Re: Would an outboard motor always be repairable?
Nick, it will not be a good business venture unless you are retired, don't need the money and your time is worth 0.
Remember, too, the learning curve. If you buy a non-operating motor, there are dozens of reasons why it won't work--some are related and some are independent. Then there are dozens more reasons why it doesn't work well, once you get it started. You don't have the experience yet to have instinct, and OB motors are just different.
Unlike most car engines, OB motors are tough on the nuts. What I mean is, they freeze, seize and lock up, and the heads ring off. usually there is one you can't get to without removing a bunch of other stuff, like the lower cowl, and then you encounter more frozen nuts/bolts, screwed into fragile pot metal that crumbles in your hands.

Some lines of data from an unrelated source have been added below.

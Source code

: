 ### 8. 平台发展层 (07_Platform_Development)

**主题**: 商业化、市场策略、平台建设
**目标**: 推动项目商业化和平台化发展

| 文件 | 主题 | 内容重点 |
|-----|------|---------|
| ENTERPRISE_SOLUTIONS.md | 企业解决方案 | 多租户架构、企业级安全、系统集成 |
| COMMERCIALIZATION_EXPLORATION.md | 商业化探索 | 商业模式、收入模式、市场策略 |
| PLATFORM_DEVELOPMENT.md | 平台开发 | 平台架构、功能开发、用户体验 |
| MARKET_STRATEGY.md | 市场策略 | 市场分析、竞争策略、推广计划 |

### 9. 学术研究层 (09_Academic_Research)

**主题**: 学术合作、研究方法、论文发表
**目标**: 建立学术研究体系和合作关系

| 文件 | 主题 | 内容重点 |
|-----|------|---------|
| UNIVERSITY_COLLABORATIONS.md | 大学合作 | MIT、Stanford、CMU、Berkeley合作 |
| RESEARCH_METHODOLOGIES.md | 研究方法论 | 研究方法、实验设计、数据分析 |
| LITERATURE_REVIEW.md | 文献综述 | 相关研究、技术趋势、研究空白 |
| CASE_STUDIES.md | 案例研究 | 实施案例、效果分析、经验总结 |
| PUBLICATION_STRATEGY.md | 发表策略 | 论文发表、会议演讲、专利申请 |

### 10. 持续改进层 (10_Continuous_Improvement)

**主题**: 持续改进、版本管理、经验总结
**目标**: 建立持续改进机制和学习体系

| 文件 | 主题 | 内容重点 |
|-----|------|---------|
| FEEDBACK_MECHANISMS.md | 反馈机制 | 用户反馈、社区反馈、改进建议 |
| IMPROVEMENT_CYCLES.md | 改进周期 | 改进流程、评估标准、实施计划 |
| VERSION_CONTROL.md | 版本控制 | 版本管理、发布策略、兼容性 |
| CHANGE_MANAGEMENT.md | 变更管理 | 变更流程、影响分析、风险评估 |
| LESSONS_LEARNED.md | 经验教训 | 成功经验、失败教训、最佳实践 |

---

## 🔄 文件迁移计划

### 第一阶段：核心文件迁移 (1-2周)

Old motors that have been worked on previously contain mysteries known only to God and the previous mechanic, and neither is talking. I have a mysterious mid-80's Johnson that runs like a scalded dog but no one can identify the year(s) of the parts and there is this mysterious weld on the side of the head.
Consider your top recovery. If you get a broken down OB for $100 and fix it up so it's running, you are selling an old motor with a max sale price of a few hundred dollars.
Start with an old motor that is running and try to take it apart and put it back together, maybe do a carb job, water pump or lower unit seals. That should cure you.
You have 2 independent questions: one is getting on the water cheap (answer: start with a running motor) and the other is starting a business in which you have no experience (Answer: just run).